Le distorsioni di questo strumento non coinvolgono solo le scienze sociali, ma anche una disciplina non sospetta di «leggerezza» metodologica, la matematica, come ha denunciato Alessandro Figà Talamanca in più di un’occasione. Perché giuristi, storici, filosofi e letterati non nutrono altrettanta fiducia, come alcuni economisti, nella possibilità di giudicare la qualità della ricerca dal luogo di pubblicazione e dalla conta degli articoli in repertori indiscussi? Giustamente fanno notare che verrebbero sottopesati i libri, che costituiscono un genere non proprio marginale della loro produzione. Vuol dire che questi colleghi sono nemici della valutazione? O vuol dire che valutare il lavoro scientifico e di ricerca è un’attività in cui è non è indiscusso quale sia il metro e chi lo debba tenere in mano? E poi come fa a non preoccupare l’idea che il modello culturale di riferimento possa diventare unico, con buona pace del pluralismo e dell’innovazione?
Questi rilievi non devono essere interpretati come un’opposizione alla valutazione o all’impiego di metodi quantitativi per effettuarla. Anzi, proprio perché si riconosce che il sapere è per sua natura gerarchico, si vuole certezza che il riconoscimento del merito non sia unilaterale, univoco e contingente. Chi in anni passati avrebbe dato soldi a studiosi che ricercavano la spiegazione del comportamento economico nella psicologia e nelle neuroscienze? Il premio Nobel a Daniel Kahneman ha sancito l’eccellenza di una pista di ricerca che nelle riviste top altrimenti non sarebbe entrata. In altre parole, è sempre bene finanziare in base al successo di oggi, o bisogna incentivare progettualità e scommesse, magari saltando una generazione di studi? Il King’s College di Cambridge, tra le prime tre università del mondo, alcuni anni fa finanziava specificatamente temi e argomenti che, non essendo "di moda", non avrebbero trovato fondi adeguati. E’ un esempio di assunzione di responsabilità, ben diverso dalla conta degli articoli o la gara tra le pubblicazioni nelle riviste più citate, che viene oggi sbandierato per valutazione.
 
 
3 - Il Sole 24 Ore del 7 dicembre 2006
Università, il privato non è tutto
Dunque non è vero che il sistema universitario italiano è sotto finanziato e meritevole quindi di un po’ più di attenzione di quella che gli hanno riservata i decreti sulle spese intermedie del luglio scorso e la Legge finanziaria, in particolare nella sua prima versione. A mettere una volta ancora in guardia dai continui lamenti dei rettori e dalla tentazione di venire almeno in parte loro incontro, tentazione che sembra prendere corpo anche nelle aule del Senato, ci ha pensato, sul Sole 24 Ore del 30 novembre, Roberto Perotti.
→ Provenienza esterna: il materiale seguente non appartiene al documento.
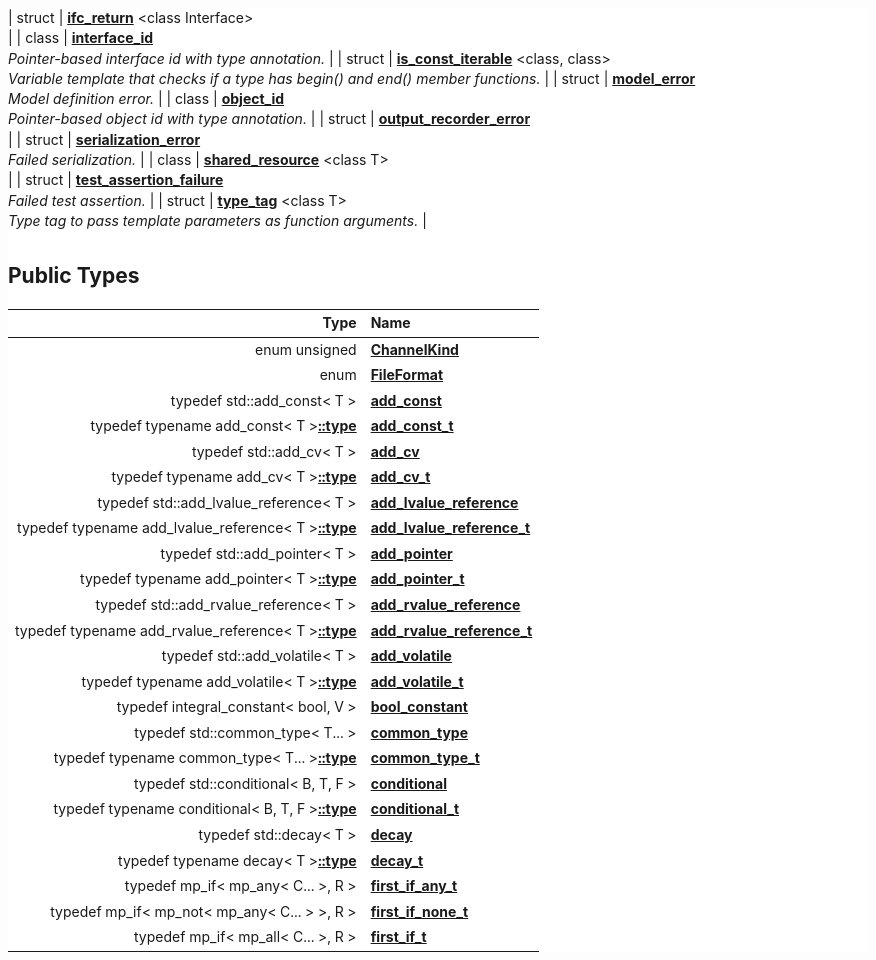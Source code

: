 | struct | [**ifc\_return**](structzmbt_1_1ifc__return.md) &lt;class Interface&gt;<br> |
| class | [**interface\_id**](classzmbt_1_1interface__id.md) <br>_Pointer-based interface id with type annotation._  |
| struct | [**is\_const\_iterable**](structzmbt_1_1is__const__iterable.md) &lt;class, class&gt;<br>_Variable template that checks if a type has begin() and end() member functions._  |
| struct | [**model\_error**](structzmbt_1_1model__error.md) <br>_Model definition error._  |
| class | [**object\_id**](classzmbt_1_1object__id.md) <br>_Pointer-based object id with type annotation._  |
| struct | [**output\_recorder\_error**](structzmbt_1_1output__recorder__error.md) <br> |
| struct | [**serialization\_error**](structzmbt_1_1serialization__error.md) <br>_Failed serialization._  |
| class | [**shared\_resource**](classzmbt_1_1shared__resource.md) &lt;class T&gt;<br> |
| struct | [**test\_assertion\_failure**](structzmbt_1_1test__assertion__failure.md) <br>_Failed test assertion._  |
| struct | [**type\_tag**](structzmbt_1_1type__tag.md) &lt;class T&gt;<br>_Type tag to pass template parameters as function arguments._  |


## Public Types

| Type | Name |
| ---: | :--- |
| enum unsigned | [**ChannelKind**](#enum-channelkind)  <br> |
| enum  | [**FileFormat**](#enum-fileformat)  <br> |
| typedef std::add\_const&lt; T &gt; | [**add\_const**](#typedef-add_const)  <br> |
| typedef typename add\_const&lt; T &gt;[**::type**](namespacezmbt.md#variable-type) | [**add\_const\_t**](#typedef-add_const_t)  <br> |
| typedef std::add\_cv&lt; T &gt; | [**add\_cv**](#typedef-add_cv)  <br> |
| typedef typename add\_cv&lt; T &gt;[**::type**](namespacezmbt.md#variable-type) | [**add\_cv\_t**](#typedef-add_cv_t)  <br> |
| typedef std::add\_lvalue\_reference&lt; T &gt; | [**add\_lvalue\_reference**](#typedef-add_lvalue_reference)  <br> |
| typedef typename add\_lvalue\_reference&lt; T &gt;[**::type**](namespacezmbt.md#variable-type) | [**add\_lvalue\_reference\_t**](#typedef-add_lvalue_reference_t)  <br> |
| typedef std::add\_pointer&lt; T &gt; | [**add\_pointer**](#typedef-add_pointer)  <br> |
| typedef typename add\_pointer&lt; T &gt;[**::type**](namespacezmbt.md#variable-type) | [**add\_pointer\_t**](#typedef-add_pointer_t)  <br> |
| typedef std::add\_rvalue\_reference&lt; T &gt; | [**add\_rvalue\_reference**](#typedef-add_rvalue_reference)  <br> |
| typedef typename add\_rvalue\_reference&lt; T &gt;[**::type**](namespacezmbt.md#variable-type) | [**add\_rvalue\_reference\_t**](#typedef-add_rvalue_reference_t)  <br> |
| typedef std::add\_volatile&lt; T &gt; | [**add\_volatile**](#typedef-add_volatile)  <br> |
| typedef typename add\_volatile&lt; T &gt;[**::type**](namespacezmbt.md#variable-type) | [**add\_volatile\_t**](#typedef-add_volatile_t)  <br> |
| typedef integral\_constant&lt; bool, V &gt; | [**bool\_constant**](#typedef-bool_constant)  <br> |
| typedef std::common\_type&lt; T... &gt; | [**common\_type**](#typedef-common_type)  <br> |
| typedef typename common\_type&lt; T... &gt;[**::type**](namespacezmbt.md#variable-type) | [**common\_type\_t**](#typedef-common_type_t)  <br> |
| typedef std::conditional&lt; B, T, F &gt; | [**conditional**](#typedef-conditional)  <br> |
| typedef typename conditional&lt; B, T, F &gt;[**::type**](namespacezmbt.md#variable-type) | [**conditional\_t**](#typedef-conditional_t)  <br> |
| typedef std::decay&lt; T &gt; | [**decay**](#typedef-decay)  <br> |
| typedef typename decay&lt; T &gt;[**::type**](namespacezmbt.md#variable-type) | [**decay\_t**](#typedef-decay_t)  <br> |
| typedef mp\_if&lt; mp\_any&lt; C... &gt;, R &gt; | [**first\_if\_any\_t**](#typedef-first_if_any_t)  <br> |
| typedef mp\_if&lt; mp\_not&lt; mp\_any&lt; C... &gt; &gt;, R &gt; | [**first\_if\_none\_t**](#typedef-first_if_none_t)  <br> |
| typedef mp\_if&lt; mp\_all&lt; C... &gt;, R &gt; | [**first\_if\_t**](#typedef-first_if_t)  <br> |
Sulla "scientificità" delle sue argomentazioni è però lecito nutrire qualche dubbio. Esse si fondano su un confronto con il sistema universitario britannico, scelto perché pubblico, come il nostro. In realtà i finanziamenti alle Università inglesi derivano in maniera rilevante anche dal privato, mentre in Italia tale apporto è molto ridotto. Ma a Perotti preme fondamentalmente dimostrare che la situazione italiana è molto meno sacrificata di quanto si voglia far credere.
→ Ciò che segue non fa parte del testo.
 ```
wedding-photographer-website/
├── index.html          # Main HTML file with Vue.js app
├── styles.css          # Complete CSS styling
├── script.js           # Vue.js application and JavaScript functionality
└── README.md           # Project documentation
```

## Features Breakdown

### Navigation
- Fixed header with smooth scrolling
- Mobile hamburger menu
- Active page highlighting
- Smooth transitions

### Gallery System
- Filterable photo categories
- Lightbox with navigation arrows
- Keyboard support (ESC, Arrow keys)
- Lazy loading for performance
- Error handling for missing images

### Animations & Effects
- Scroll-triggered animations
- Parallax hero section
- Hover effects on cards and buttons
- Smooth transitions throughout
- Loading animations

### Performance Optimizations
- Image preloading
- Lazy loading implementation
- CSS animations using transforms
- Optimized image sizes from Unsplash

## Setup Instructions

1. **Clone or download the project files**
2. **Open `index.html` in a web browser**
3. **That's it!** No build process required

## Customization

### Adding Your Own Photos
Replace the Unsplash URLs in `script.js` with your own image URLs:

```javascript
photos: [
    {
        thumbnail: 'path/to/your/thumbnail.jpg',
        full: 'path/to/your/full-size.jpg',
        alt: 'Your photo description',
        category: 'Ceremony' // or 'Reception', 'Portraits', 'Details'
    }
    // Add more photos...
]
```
Un primo indicatore da lui messo in discussione è il rapportostudenti/docenti: decisamente più alto, e quindi più sfavorevole, in Italia (circa il 50% in più di quello del Regno Unito). Ma il dato non terrebbe conto del fatto che molti studenti in Italia sono fuori corso. Le statistiche in realtà adottano un correttivo, conteggiando gli studenti fuori corso (un fenomeno, ahimè, tutto nostro, almeno in quelle proporzioni) in rapporto agli esami effettivamente sostenuti. E anche Perotti arriva ad ammettere che la spesa per studente nel Regno Unito supererebbe del 20% quella italiana. Un divario "non drammatico", a suo parere: peccato che sia proprio il divario che viene indicato come la quota minima necessaria per ridare ossigeno al sistema. Rispetto a un Fondo di finanziamento ordinario di poco più di 7 miliardi, un incremento di un miliardo e mezzo avrebbe effetti non indifferenti: a condizione beninteso di misurarne bene destinazione e uso.
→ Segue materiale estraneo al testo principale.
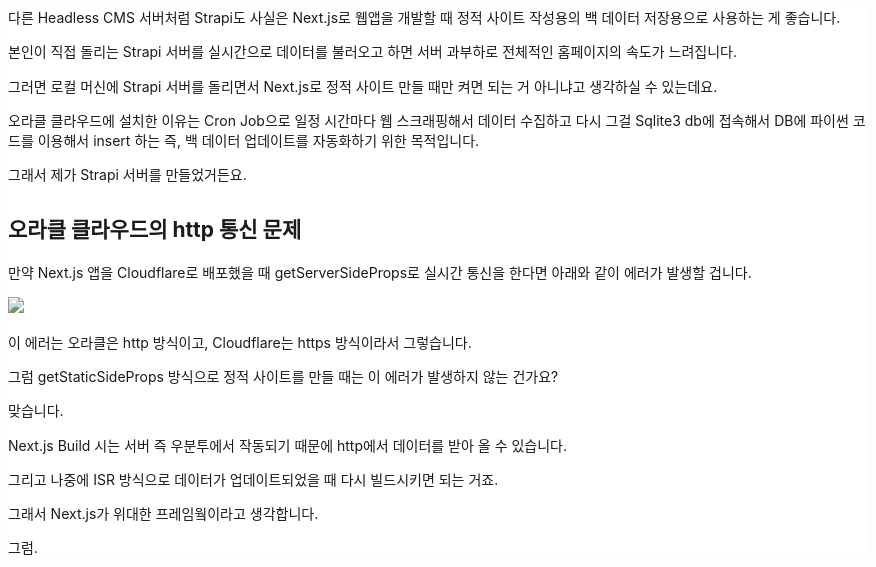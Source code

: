 다른 Headless CMS 서버처럼 Strapi도 사실은 Next.js로 웹앱을 개발할 때 정적 사이트 작성용의 백 데이터 저장용으로 사용하는 게 좋습니다.

본인이 직접 돌리는 Strapi 서버를 실시간으로 데이터를 불러오고 하면 서버 과부하로 전체적인 홈페이지의 속도가 느려집니다.

그러면 로컬 머신에 Strapi 서버를 돌리면서 Next.js로 정적 사이트 만들 때만 켜면 되는 거 아니냐고 생각하실 수 있는데요.

오라클 클라우드에 설치한 이유는 Cron Job으로 일정 시간마다 웹 스크래핑해서 데이터 수집하고 다시 그걸 Sqlite3 db에 접속해서 DB에  파이썬 코드를 이용해서 insert 하는 즉, 백 데이터 업데이트를 자동화하기 위한 목적입니다.

그래서 제가 Strapi 서버를 만들었거든요.

## 오라클 클라우드의 http 통신 문제

만약 Next.js 앱을 Cloudflare로 배포했을 때 getServerSideProps로 실시간 통신을 한다면 아래와 같이 에러가 발생할 겁니다.

![](https://blogger.googleusercontent.com/img/a/AVvXsEhmqExY7ygfx7lSlspVUz0hsbg2P3IywX9UdA2BCqFClkPvX8jnCtHTnWgy7rIvwz9SgsUB7Y4T4wnpUraHmJy-K9U93bVtoNmuuQeDL0rJ9AJRtJ-w7mIsnjEsS8V1eKxlOWZL2MEn9G8S7RsBbJhhzSvwnyLEJVREB4GQ60WFMWyrkLKMTlcorP1d)

이 에러는 오라클은 http 방식이고, Cloudflare는 https 방식이라서 그렇습니다.

그럼 getStaticSideProps 방식으로 정적 사이트를 만들 때는 이 에러가 발생하지 않는 건가요?

맞습니다.

Next.js Build 시는 서버 즉 우분투에서 작동되기 때문에 http에서 데이터를 받아 올 수 있습니다.

그리고 나중에 ISR 방식으로 데이터가 업데이트되었을 때 다시 빌드시키면 되는 거죠.

그래서 Next.js가 위대한 프레임웤이라고 생각합니다.

그럼.





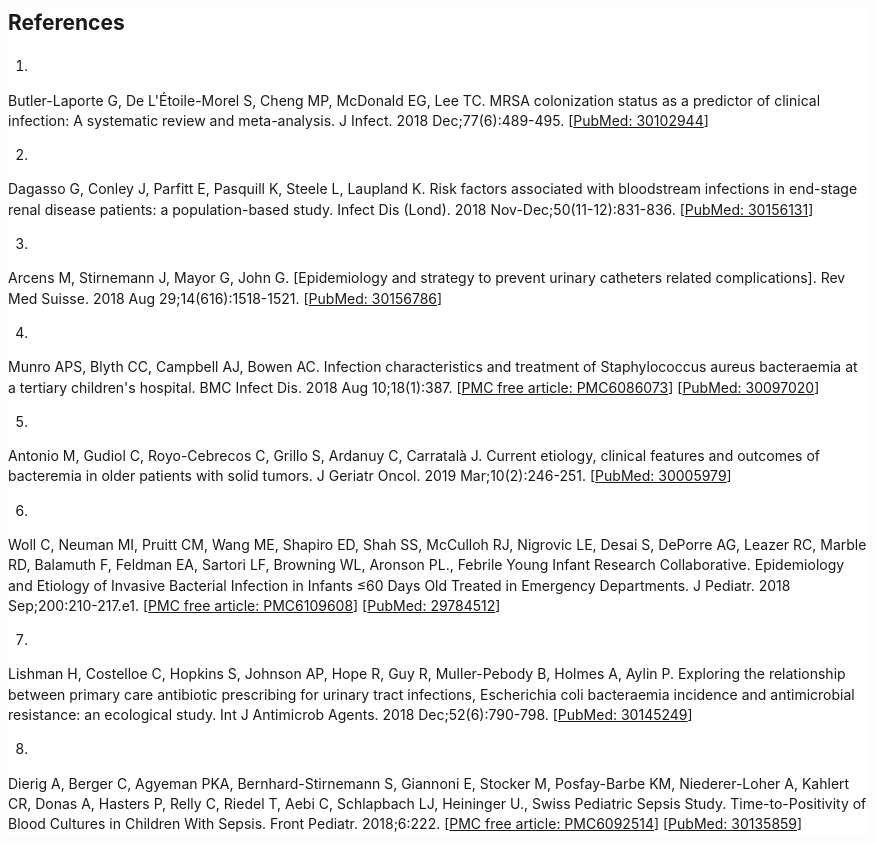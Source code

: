 ## References

1.
    

Butler-Laporte G, De L'Étoile-Morel S, Cheng MP, McDonald EG, Lee TC. MRSA colonization status as a predictor of clinical infection: A systematic review and meta-analysis. J Infect. 2018 Dec;77(6):489-495. [[PubMed: 30102944](https://pubmed.ncbi.nlm.nih.gov/30102944)]

2.
    

Dagasso G, Conley J, Parfitt E, Pasquill K, Steele L, Laupland K. Risk factors associated with bloodstream infections in end-stage renal disease patients: a population-based study. Infect Dis (Lond). 2018 Nov-Dec;50(11-12):831-836. [[PubMed: 30156131](https://pubmed.ncbi.nlm.nih.gov/30156131)]

3.
    

Arcens M, Stirnemann J, Mayor G, John G. [Epidemiology and strategy to prevent urinary catheters related complications]. Rev Med Suisse. 2018 Aug 29;14(616):1518-1521. [[PubMed: 30156786](https://pubmed.ncbi.nlm.nih.gov/30156786)]

4.
    

Munro APS, Blyth CC, Campbell AJ, Bowen AC. Infection characteristics and treatment of Staphylococcus aureus bacteraemia at a tertiary children's hospital. BMC Infect Dis. 2018 Aug 10;18(1):387. [[PMC free article: PMC6086073](/pmc/articles/PMC6086073/)] [[PubMed: 30097020](https://pubmed.ncbi.nlm.nih.gov/30097020)]

5.
    

Antonio M, Gudiol C, Royo-Cebrecos C, Grillo S, Ardanuy C, Carratalà J. Current etiology, clinical features and outcomes of bacteremia in older patients with solid tumors. J Geriatr Oncol. 2019 Mar;10(2):246-251. [[PubMed: 30005979](https://pubmed.ncbi.nlm.nih.gov/30005979)]

6.
    

Woll C, Neuman MI, Pruitt CM, Wang ME, Shapiro ED, Shah SS, McCulloh RJ, Nigrovic LE, Desai S, DePorre AG, Leazer RC, Marble RD, Balamuth F, Feldman EA, Sartori LF, Browning WL, Aronson PL., Febrile Young Infant Research Collaborative. Epidemiology and Etiology of Invasive Bacterial Infection in Infants ≤60 Days Old Treated in Emergency Departments. J Pediatr. 2018 Sep;200:210-217.e1. [[PMC free article: PMC6109608](/pmc/articles/PMC6109608/)] [[PubMed: 29784512](https://pubmed.ncbi.nlm.nih.gov/29784512)]

7.
    

Lishman H, Costelloe C, Hopkins S, Johnson AP, Hope R, Guy R, Muller-Pebody B, Holmes A, Aylin P. Exploring the relationship between primary care antibiotic prescribing for urinary tract infections, Escherichia coli bacteraemia incidence and antimicrobial resistance: an ecological study. Int J Antimicrob Agents. 2018 Dec;52(6):790-798. [[PubMed: 30145249](https://pubmed.ncbi.nlm.nih.gov/30145249)]

8.
    

Dierig A, Berger C, Agyeman PKA, Bernhard-Stirnemann S, Giannoni E, Stocker M, Posfay-Barbe KM, Niederer-Loher A, Kahlert CR, Donas A, Hasters P, Relly C, Riedel T, Aebi C, Schlapbach LJ, Heininger U., Swiss Pediatric Sepsis Study. Time-to-Positivity of Blood Cultures in Children With Sepsis. Front Pediatr. 2018;6:222. [[PMC free article: PMC6092514](/pmc/articles/PMC6092514/)] [[PubMed: 30135859](https://pubmed.ncbi.nlm.nih.gov/30135859)]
Ma non è su questo che verte il dissenso. Perotti non persuade neppure quando svolge il suo secondo argomento. Non solo i professori italiani non sarebbero pochi, rispetto ai loro colleghi britannici, ma non sarebbero neppure meno pagati. Perotti analizza gli stipendi medi, in entrata e, infine, al massimo della carriera, per le tre fasce di docenza: ricercatori, associati e ordinari. Egli stesso dice che l’esistenza di docenti non di ruolo non rende di facile comparabilità le due situazioni. In ogni caso riconosce che le retribuzioni d’ingresso di tutt’e tre le fasce sono inferiori in Italia; ma sostiene che da noi si progredirebbe molto più veloce, e, adducendo a riprova la retribuzione media: in effetti più elevata per il semplice motivo che l’età media dei ricercatori italiani è molto più alta di quella inglese. In Italia c’è molto meno mobilità verso la fascia più alta e quindi si rimane ricercatori più a lungo. Non sfiora il sospetto che anche questo possa essere dovuto alla mancanza di risorse e quindi al numero esiguo di posti di fascia alta e medio-alta messi a disposizione? Altrettanto può dirsi per le retribuzioni medie degli associati; mentre, per quanto riguarda gli ordinari, Perotti sa bene che, da noi, si va in pensione a 72 anni, in Inghilterra a 65.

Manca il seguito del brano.